__Work item__. Since pictures do not belong in the copy, please repeat every record below exactly without them.

__Material shown__.
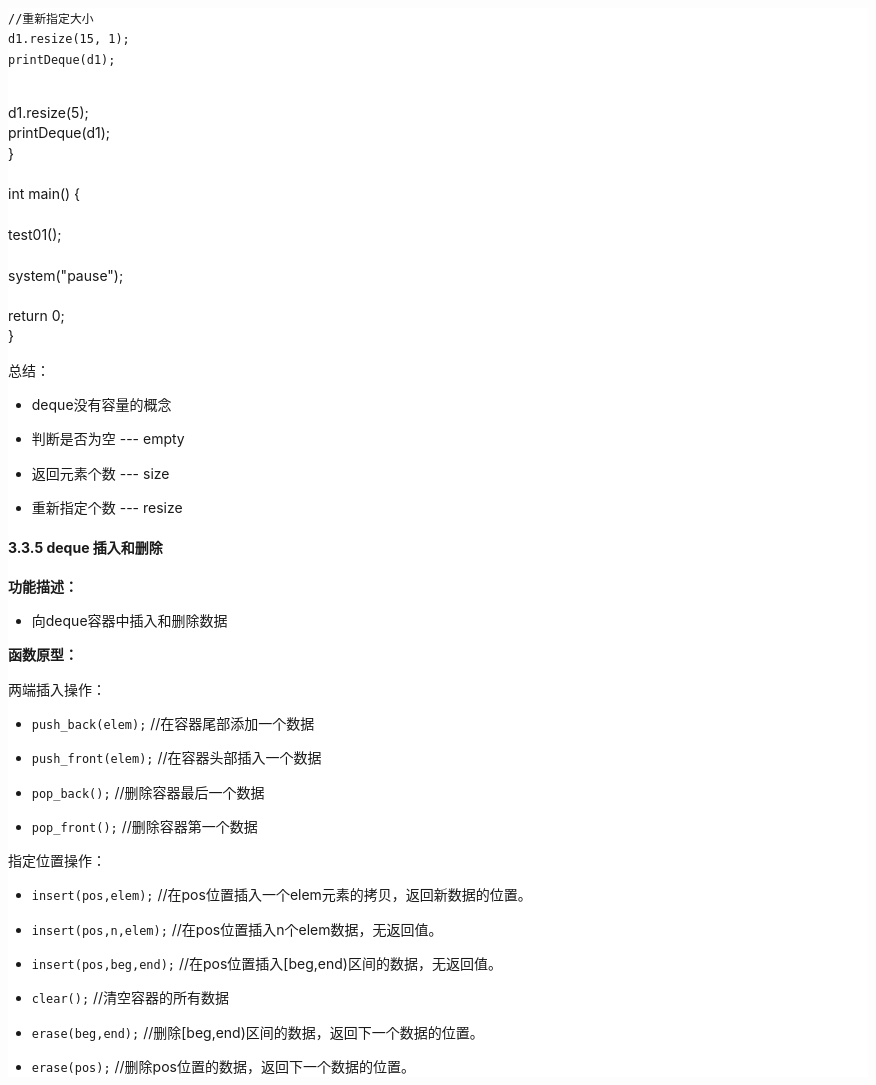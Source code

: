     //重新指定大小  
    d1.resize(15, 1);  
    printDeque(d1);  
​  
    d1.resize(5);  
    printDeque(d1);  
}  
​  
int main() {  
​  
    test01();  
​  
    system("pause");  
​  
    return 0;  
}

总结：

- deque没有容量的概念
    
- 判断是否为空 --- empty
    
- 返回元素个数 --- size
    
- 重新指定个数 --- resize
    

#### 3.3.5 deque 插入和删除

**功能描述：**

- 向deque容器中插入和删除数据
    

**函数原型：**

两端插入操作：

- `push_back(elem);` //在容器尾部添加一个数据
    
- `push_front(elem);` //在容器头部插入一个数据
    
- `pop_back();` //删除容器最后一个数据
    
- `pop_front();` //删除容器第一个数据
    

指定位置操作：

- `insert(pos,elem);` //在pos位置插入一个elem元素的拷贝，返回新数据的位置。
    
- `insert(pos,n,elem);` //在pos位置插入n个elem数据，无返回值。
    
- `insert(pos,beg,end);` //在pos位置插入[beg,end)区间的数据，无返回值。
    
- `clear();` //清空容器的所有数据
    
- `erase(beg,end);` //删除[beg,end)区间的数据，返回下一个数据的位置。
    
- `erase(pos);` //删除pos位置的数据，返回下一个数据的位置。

__Reply to the task__.
Source code

:     //重新指定大小  
    d1.resize(15, 1);  
    printDeque(d1);  
​  
    d1.resize(5);  
    printDeque(d1);  
}  
​  
int main() {  
​  
    test01();  
​  
    system("pause");  
​  
    return 0;  
}

总结：

- deque没有容量的概念
    
- 判断是否为空 --- empty
    
- 返回元素个数 --- size
    
- 重新指定个数 --- resize
    

#### 3.3.5 deque 插入和删除

**功能描述：**

- 向deque容器中插入和删除数据
    

**函数原型：**

两端插入操作：

- `push_back(elem);` //在容器尾部添加一个数据
    
- `push_front(elem);` //在容器头部插入一个数据
    
- `pop_back();` //删除容器最后一个数据
    
- `pop_front();` //删除容器第一个数据
    

指定位置操作：

- `insert(pos,elem);` //在pos位置插入一个elem元素的拷贝，返回新数据的位置。
    
- `insert(pos,n,elem);` //在pos位置插入n个elem数据，无返回值。
    
- `insert(pos,beg,end);` //在pos位置插入[beg,end)区间的数据，无返回值。
    
- `clear();` //清空容器的所有数据
    
- `erase(beg,end);` //删除[beg,end)区间的数据，返回下一个数据的位置。
    
- `erase(pos);` //删除pos位置的数据，返回下一个数据的位置。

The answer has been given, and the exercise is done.